Cuma butuh Rp25.000 untuk beli sengsu. Baginya, uang itu lebih baik untuk beli daging olahan lain.
“Kebanyakan konsumennya orang-orang tua yang masih menganggap sengsu sebagai jamu.”
Pemuda 28 tahun ini bilang, mitos daging anjing sebagai jamu sebenarnya keliru. Sebab, khasiat jamu berasal dari rempah yang banyak dalam sajian sengsu, bukan dagingnya.
Penggunaan rempah itu, katanya, untuk mengusir bau khas anjing. Sama seperti olahan kambing yang minim bumbu, pasti menyisakan aroma perengus.
“Jadi itu hanya mitos, kalau mau jamu sekalian beli yang asli saja malah terjamin.”
Selain karena mitos, masih banyak konsumsi daging anjing karena anggapan hewan itu masuk kategori ternak. Padahal, Undang-undang 41/2014 tentang Peternakan dan Kesehatan Hewan anjing itu bukan ternak.
Dia prihatin dengan kondisi itu hingga upaya lakukan edukasi untuk generasi yang lebih tua.
“Kalau generasi muda di lingkungan saya sudah punya kesadaran itu bahkan ada yang relawan untuk penghentian konsumsi daging anjing.”
Yuk, segera followWhatsApp Channel Mongabay Indonesia dan dapatkan berita terbaru setiap harinya.

Konsumsi daging anjing tinggi
Secara umum, konsumsi daging anjing negara ini masih tinggi. Kajian Humane Society International menyebut Indonesia menjagal satu juta anjing tiap tahun.

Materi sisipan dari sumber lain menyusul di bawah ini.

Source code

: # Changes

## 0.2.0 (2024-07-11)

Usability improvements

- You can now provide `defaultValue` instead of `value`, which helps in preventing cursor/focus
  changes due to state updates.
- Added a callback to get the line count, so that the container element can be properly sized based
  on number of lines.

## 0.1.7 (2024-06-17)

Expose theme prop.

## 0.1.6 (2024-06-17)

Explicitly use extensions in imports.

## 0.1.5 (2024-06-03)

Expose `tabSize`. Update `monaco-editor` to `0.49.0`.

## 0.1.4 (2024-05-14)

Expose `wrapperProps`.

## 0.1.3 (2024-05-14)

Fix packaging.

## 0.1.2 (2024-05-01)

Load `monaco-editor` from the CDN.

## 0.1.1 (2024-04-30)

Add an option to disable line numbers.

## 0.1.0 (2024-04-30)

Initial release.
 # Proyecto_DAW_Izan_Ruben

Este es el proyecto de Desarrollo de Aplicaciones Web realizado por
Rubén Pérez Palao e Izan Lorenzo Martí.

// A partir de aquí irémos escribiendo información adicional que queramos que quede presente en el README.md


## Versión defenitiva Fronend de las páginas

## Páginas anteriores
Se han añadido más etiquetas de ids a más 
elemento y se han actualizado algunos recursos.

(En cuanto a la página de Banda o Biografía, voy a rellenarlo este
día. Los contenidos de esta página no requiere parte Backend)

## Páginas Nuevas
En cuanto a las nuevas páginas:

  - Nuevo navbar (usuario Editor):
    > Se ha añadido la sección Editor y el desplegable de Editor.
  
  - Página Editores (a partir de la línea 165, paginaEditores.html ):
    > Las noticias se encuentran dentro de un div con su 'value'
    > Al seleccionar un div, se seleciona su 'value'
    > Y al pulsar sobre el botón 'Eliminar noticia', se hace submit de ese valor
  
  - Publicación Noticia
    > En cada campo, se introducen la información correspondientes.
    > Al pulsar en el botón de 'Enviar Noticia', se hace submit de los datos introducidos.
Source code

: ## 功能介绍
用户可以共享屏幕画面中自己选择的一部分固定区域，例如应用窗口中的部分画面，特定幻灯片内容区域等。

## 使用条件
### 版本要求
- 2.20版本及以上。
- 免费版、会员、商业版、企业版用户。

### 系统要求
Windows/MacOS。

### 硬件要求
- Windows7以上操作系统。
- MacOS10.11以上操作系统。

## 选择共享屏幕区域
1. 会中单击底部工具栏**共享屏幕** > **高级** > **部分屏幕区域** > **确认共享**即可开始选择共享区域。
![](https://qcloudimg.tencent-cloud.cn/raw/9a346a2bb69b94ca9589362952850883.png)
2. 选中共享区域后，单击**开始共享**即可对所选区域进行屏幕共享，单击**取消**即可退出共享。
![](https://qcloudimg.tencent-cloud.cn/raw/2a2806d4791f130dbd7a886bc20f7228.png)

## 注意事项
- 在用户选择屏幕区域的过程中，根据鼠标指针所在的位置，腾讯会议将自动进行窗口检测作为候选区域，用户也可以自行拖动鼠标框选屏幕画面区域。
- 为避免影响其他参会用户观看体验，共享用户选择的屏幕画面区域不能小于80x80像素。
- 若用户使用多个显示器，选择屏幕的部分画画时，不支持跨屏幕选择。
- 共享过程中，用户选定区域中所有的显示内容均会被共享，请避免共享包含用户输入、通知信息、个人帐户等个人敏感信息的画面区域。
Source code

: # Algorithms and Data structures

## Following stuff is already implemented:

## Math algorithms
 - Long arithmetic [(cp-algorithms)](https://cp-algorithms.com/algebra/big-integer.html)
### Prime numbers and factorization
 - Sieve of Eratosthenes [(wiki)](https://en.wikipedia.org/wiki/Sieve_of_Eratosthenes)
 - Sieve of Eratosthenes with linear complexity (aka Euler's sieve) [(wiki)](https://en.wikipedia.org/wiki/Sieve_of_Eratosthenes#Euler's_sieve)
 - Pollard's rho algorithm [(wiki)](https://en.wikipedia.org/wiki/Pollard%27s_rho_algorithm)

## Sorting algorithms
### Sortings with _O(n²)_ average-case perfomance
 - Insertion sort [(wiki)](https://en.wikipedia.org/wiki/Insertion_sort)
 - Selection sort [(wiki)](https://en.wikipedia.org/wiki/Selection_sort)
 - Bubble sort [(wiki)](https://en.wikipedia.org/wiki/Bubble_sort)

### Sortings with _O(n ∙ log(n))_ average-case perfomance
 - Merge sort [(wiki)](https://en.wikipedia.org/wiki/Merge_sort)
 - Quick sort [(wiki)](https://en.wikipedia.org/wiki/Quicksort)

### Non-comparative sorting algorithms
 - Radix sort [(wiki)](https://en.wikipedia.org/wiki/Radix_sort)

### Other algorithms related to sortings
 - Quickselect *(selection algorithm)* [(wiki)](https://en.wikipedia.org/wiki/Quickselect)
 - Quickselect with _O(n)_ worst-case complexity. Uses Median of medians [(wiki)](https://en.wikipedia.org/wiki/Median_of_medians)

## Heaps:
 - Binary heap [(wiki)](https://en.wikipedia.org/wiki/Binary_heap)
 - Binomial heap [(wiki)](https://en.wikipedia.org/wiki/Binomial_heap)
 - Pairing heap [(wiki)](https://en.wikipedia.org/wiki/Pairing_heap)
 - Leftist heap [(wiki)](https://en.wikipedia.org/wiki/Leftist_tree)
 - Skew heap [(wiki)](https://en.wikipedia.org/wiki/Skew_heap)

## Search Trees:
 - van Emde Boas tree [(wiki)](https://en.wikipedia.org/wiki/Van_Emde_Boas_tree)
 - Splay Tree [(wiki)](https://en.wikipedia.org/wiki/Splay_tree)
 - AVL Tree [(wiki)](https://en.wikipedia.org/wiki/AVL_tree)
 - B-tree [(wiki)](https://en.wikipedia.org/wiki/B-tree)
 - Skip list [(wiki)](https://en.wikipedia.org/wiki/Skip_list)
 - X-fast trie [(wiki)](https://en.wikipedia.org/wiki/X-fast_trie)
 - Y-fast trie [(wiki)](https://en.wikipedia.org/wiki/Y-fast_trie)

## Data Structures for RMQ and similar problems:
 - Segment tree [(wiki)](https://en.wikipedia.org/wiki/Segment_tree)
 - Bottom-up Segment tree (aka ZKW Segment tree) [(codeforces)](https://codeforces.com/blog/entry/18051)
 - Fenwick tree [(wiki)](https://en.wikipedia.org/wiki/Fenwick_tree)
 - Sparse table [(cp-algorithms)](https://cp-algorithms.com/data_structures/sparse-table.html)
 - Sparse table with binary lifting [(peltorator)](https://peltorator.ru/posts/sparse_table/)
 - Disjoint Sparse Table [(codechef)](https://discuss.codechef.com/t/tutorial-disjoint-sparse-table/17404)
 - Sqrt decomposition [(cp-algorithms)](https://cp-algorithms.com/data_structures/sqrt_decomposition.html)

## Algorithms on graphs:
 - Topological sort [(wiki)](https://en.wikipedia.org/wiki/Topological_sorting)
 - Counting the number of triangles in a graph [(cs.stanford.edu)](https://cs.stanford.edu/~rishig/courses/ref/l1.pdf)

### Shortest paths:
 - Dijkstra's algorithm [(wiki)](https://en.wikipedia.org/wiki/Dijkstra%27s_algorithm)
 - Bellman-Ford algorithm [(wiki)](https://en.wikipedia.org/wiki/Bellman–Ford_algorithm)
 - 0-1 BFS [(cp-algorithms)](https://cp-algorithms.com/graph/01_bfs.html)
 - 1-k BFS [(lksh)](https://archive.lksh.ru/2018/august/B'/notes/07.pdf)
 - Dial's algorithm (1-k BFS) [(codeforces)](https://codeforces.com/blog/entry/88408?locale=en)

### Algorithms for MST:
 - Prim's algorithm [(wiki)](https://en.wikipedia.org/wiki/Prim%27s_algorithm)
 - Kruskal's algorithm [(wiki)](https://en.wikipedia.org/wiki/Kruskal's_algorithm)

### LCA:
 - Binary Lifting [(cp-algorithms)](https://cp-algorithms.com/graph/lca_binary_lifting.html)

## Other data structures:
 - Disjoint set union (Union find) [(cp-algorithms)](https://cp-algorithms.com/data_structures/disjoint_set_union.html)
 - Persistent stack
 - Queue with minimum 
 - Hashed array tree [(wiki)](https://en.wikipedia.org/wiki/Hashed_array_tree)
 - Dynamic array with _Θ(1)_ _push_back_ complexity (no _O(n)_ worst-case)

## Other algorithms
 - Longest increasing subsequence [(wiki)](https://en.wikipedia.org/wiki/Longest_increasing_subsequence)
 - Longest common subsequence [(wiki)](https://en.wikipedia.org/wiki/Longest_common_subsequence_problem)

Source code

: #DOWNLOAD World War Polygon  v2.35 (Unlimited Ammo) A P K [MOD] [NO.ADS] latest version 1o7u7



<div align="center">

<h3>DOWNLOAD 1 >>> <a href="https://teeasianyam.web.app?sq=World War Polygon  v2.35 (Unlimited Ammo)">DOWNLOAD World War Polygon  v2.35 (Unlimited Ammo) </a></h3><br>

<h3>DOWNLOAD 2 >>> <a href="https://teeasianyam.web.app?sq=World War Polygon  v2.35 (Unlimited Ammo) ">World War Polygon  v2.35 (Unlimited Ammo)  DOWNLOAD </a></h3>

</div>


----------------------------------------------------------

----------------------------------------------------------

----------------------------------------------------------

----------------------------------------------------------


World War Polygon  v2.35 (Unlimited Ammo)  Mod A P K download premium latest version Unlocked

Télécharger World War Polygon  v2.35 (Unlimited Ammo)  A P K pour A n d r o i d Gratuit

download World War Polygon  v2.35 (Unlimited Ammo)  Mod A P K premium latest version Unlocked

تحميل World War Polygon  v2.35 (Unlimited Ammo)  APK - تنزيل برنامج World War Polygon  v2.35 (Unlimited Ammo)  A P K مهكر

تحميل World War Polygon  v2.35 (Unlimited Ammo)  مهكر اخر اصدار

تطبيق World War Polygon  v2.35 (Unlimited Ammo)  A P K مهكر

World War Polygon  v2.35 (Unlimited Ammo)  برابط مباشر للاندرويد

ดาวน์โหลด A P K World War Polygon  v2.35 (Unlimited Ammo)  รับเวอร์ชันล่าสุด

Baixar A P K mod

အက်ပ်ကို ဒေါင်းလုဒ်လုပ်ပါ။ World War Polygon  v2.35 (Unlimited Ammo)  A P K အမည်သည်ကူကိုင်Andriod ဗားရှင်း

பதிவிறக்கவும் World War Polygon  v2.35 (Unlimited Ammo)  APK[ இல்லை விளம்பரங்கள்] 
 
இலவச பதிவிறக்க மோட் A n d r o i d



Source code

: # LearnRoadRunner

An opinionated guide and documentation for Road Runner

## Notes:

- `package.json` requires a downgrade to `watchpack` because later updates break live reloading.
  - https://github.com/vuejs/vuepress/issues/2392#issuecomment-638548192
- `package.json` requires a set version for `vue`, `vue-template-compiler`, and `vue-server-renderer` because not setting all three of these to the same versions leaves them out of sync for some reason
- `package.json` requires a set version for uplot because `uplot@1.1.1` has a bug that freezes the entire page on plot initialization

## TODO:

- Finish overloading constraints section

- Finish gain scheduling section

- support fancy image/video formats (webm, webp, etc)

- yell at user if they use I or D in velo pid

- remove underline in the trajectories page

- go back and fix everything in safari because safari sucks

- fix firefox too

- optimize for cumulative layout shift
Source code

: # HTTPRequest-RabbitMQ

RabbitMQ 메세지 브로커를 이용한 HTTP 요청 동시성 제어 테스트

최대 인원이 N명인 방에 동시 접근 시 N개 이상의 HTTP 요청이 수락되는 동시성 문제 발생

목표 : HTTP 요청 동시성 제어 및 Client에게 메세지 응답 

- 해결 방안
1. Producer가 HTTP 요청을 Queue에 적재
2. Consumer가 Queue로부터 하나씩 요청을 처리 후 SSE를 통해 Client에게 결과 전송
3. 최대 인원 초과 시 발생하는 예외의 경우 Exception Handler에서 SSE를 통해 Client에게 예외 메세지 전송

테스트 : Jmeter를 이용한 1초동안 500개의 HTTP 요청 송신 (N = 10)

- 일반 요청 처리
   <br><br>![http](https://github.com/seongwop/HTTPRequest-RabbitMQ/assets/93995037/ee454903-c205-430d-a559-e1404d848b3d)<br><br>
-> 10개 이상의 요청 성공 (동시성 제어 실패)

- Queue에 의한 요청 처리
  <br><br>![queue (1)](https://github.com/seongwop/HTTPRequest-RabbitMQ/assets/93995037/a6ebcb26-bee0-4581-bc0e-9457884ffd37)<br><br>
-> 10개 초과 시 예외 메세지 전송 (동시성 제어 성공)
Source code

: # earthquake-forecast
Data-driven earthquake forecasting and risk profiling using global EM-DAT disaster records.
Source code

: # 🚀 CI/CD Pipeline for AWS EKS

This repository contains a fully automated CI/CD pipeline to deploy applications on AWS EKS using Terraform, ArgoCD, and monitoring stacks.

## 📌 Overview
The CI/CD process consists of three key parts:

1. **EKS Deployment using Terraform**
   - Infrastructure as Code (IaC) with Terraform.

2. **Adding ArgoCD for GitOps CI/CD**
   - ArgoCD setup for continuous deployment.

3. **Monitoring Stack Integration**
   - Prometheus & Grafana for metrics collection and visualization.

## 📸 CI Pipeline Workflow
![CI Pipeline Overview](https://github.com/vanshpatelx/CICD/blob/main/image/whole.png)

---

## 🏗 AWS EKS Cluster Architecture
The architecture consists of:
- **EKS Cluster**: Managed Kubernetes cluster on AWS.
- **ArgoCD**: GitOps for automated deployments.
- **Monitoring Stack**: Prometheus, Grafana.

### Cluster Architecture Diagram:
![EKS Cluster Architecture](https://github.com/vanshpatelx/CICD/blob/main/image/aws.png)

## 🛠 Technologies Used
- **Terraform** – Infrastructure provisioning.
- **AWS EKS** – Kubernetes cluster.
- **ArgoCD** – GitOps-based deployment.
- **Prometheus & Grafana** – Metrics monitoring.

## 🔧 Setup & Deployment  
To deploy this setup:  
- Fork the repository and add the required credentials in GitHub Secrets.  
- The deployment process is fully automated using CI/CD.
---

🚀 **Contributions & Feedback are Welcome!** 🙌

Di Yogyakarta, Riset Dog Meat Free Indonesia (DMFI) menyebut, konsumsi daging anjing mencapai 65.000 tiap bulan.
Elsa Lailatul Marfu’ah, Koordinator Edukasi DMFI, mengatakan, kebanyakan suplai daging anjing di Yogyakarta dari Jawa Barat dengan status belum bebas rabies. Yogyakarta sudah bebas rabies.
Jika kondisi ini awet, tak menutup kemungkinan Yogyakarta akan menyusul Nusa Tenggara Barat yang turun status jadi endemi rabies. Tidak hanya Yogyakarta, daerah lain yang sudah bebas rabies seperti Solo juga memiliki konsumsi terbanyak di Indonesia bisa terpapar penyakit itu.
Selain rabies, anjing yang jadi santapan juga memiliki risiko kesehatan kolera, antraks, hepatitis, hingga kontaminasi E. coli. Penjagalan hewan yang sudah terdomestikasi ini, juga berisiko karena penggunaan potas atau sianida.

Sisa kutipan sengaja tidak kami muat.